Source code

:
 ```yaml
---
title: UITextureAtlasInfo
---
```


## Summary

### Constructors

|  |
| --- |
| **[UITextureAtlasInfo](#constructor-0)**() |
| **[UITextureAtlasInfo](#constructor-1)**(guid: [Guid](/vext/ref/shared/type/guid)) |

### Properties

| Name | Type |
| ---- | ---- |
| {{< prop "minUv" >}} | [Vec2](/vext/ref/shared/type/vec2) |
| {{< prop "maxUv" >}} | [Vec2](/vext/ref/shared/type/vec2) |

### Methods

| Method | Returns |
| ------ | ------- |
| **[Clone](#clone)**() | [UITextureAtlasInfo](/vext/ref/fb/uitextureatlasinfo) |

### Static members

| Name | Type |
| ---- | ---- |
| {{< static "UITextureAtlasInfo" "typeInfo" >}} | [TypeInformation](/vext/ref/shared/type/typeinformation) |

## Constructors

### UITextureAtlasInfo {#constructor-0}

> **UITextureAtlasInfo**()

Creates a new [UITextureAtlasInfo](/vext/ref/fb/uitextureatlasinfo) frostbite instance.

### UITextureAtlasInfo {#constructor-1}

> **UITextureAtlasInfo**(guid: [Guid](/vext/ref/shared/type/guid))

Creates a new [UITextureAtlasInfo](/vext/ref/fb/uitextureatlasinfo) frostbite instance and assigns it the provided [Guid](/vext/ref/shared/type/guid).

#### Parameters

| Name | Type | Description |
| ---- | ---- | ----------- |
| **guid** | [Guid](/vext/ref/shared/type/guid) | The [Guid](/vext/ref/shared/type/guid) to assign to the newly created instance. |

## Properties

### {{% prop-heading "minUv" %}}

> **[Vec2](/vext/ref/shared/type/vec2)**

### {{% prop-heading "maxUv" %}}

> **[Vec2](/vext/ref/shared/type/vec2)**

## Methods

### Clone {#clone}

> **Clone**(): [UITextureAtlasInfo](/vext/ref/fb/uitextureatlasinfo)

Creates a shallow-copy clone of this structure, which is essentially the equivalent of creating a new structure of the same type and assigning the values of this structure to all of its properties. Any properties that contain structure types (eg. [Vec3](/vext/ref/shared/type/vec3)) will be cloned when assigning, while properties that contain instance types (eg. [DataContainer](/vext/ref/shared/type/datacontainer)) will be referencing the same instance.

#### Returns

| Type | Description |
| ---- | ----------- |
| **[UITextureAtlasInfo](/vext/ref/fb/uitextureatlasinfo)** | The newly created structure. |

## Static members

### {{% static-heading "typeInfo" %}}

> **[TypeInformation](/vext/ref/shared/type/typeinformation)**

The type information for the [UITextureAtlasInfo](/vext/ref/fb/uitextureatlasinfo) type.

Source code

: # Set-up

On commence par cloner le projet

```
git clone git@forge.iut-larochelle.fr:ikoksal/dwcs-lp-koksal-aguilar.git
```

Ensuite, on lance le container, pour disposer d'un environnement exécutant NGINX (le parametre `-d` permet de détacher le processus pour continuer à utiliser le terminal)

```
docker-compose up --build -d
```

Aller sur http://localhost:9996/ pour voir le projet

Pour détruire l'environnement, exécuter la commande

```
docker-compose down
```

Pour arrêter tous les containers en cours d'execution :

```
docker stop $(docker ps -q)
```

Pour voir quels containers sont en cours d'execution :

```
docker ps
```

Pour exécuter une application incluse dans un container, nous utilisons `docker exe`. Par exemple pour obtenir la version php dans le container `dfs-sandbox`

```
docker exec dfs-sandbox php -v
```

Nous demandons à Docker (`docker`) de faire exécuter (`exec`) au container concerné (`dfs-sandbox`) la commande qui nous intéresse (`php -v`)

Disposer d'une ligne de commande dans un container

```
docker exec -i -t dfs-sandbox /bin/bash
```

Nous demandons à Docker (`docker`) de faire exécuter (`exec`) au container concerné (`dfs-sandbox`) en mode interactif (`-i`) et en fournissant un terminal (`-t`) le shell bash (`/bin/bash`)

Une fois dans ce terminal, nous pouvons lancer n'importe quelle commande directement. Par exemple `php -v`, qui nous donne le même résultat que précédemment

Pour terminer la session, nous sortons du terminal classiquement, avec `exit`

- [Task details]: Output every record exactly as written, with nothing dropped.

- [Task result]:
Source code

:
 ```yaml
---
title: UITextureAtlasInfo
---
```


## Summary

### Constructors

|  |
| --- |
| **[UITextureAtlasInfo](#constructor-0)**() |
| **[UITextureAtlasInfo](#constructor-1)**(guid: [Guid](/vext/ref/shared/type/guid)) |

### Properties

| Name | Type |
| ---- | ---- |
| {{< prop "minUv" >}} | [Vec2](/vext/ref/shared/type/vec2) |
| {{< prop "maxUv" >}} | [Vec2](/vext/ref/shared/type/vec2) |

### Methods

| Method | Returns |
| ------ | ------- |
| **[Clone](#clone)**() | [UITextureAtlasInfo](/vext/ref/fb/uitextureatlasinfo) |

### Static members

| Name | Type |
| ---- | ---- |
| {{< static "UITextureAtlasInfo" "typeInfo" >}} | [TypeInformation](/vext/ref/shared/type/typeinformation) |

## Constructors

### UITextureAtlasInfo {#constructor-0}

> **UITextureAtlasInfo**()

Creates a new [UITextureAtlasInfo](/vext/ref/fb/uitextureatlasinfo) frostbite instance.

### UITextureAtlasInfo {#constructor-1}

> **UITextureAtlasInfo**(guid: [Guid](/vext/ref/shared/type/guid))

Creates a new [UITextureAtlasInfo](/vext/ref/fb/uitextureatlasinfo) frostbite instance and assigns it the provided [Guid](/vext/ref/shared/type/guid).

#### Parameters

| Name | Type | Description |
| ---- | ---- | ----------- |
| **guid** | [Guid](/vext/ref/shared/type/guid) | The [Guid](/vext/ref/shared/type/guid) to assign to the newly created instance. |

## Properties

### {{% prop-heading "minUv" %}}

> **[Vec2](/vext/ref/shared/type/vec2)**

### {{% prop-heading "maxUv" %}}

> **[Vec2](/vext/ref/shared/type/vec2)**

## Methods

### Clone {#clone}

> **Clone**(): [UITextureAtlasInfo](/vext/ref/fb/uitextureatlasinfo)

Creates a shallow-copy clone of this structure, which is essentially the equivalent of creating a new structure of the same type and assigning the values of this structure to all of its properties. Any properties that contain structure types (eg. [Vec3](/vext/ref/shared/type/vec3)) will be cloned when assigning, while properties that contain instance types (eg. [DataContainer](/vext/ref/shared/type/datacontainer)) will be referencing the same instance.

#### Returns

| Type | Description |
| ---- | ----------- |
| **[UITextureAtlasInfo](/vext/ref/fb/uitextureatlasinfo)** | The newly created structure. |

## Static members

### {{% static-heading "typeInfo" %}}

> **[TypeInformation](/vext/ref/shared/type/typeinformation)**

The type information for the [UITextureAtlasInfo](/vext/ref/fb/uitextureatlasinfo) type.

Source code

: # Set-up

On commence par cloner le projet

```
git clone git@forge.iut-larochelle.fr:ikoksal/dwcs-lp-koksal-aguilar.git
```

Ensuite, on lance le container, pour disposer d'un environnement exécutant NGINX (le parametre `-d` permet de détacher le processus pour continuer à utiliser le terminal)

```
docker-compose up --build -d
```

Aller sur http://localhost:9996/ pour voir le projet

Pour détruire l'environnement, exécuter la commande

```
docker-compose down
```

Pour arrêter tous les containers en cours d'execution :

```
docker stop $(docker ps -q)
```

Pour voir quels containers sont en cours d'execution :

```
docker ps
```

Pour exécuter une application incluse dans un container, nous utilisons `docker exe`. Par exemple pour obtenir la version php dans le container `dfs-sandbox`

```
docker exec dfs-sandbox php -v
```

Nous demandons à Docker (`docker`) de faire exécuter (`exec`) au container concerné (`dfs-sandbox`) la commande qui nous intéresse (`php -v`)

Disposer d'une ligne de commande dans un container

```
docker exec -i -t dfs-sandbox /bin/bash
```

Nous demandons à Docker (`docker`) de faire exécuter (`exec`) au container concerné (`dfs-sandbox`) en mode interactif (`-i`) et en fournissant un terminal (`-t`) le shell bash (`/bin/bash`)

Une fois dans ce terminal, nous pouvons lancer n'importe quelle commande directement. Par exemple `php -v`, qui nous donne le même résultat que précédemment

Pour terminer la session, nous sortons du terminal classiquement, avec `exit`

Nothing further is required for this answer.